Set down every entry once more, exactly as it appears.

***** The input *****

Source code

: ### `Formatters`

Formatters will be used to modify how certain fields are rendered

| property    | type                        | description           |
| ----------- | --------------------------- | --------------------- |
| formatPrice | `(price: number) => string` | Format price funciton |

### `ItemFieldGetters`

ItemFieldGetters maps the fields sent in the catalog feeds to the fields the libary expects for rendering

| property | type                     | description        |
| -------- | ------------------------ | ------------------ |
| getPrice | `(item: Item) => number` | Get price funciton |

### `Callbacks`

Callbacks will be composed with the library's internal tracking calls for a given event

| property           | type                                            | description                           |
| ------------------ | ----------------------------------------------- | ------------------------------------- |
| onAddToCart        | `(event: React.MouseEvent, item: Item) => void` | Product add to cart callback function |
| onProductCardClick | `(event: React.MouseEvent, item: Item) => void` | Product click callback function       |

*****

## Response:
Source code

: ### `Formatters`

Formatters will be used to modify how certain fields are rendered

| property    | type                        | description           |
| ----------- | --------------------------- | --------------------- |
| formatPrice | `(price: number) => string` | Format price funciton |

### `ItemFieldGetters`

ItemFieldGetters maps the fields sent in the catalog feeds to the fields the libary expects for rendering

| property | type                     | description        |
| -------- | ------------------------ | ------------------ |
| getPrice | `(item: Item) => number` | Get price funciton |

### `Callbacks`

Callbacks will be composed with the library's internal tracking calls for a given event

| property           | type                                            | description                           |
| ------------------ | ----------------------------------------------- | ------------------------------------- |
| onAddToCart        | `(event: React.MouseEvent, item: Item) => void` | Product add to cart callback function |
| onProductCardClick | `(event: React.MouseEvent, item: Item) => void` | Product click callback function       |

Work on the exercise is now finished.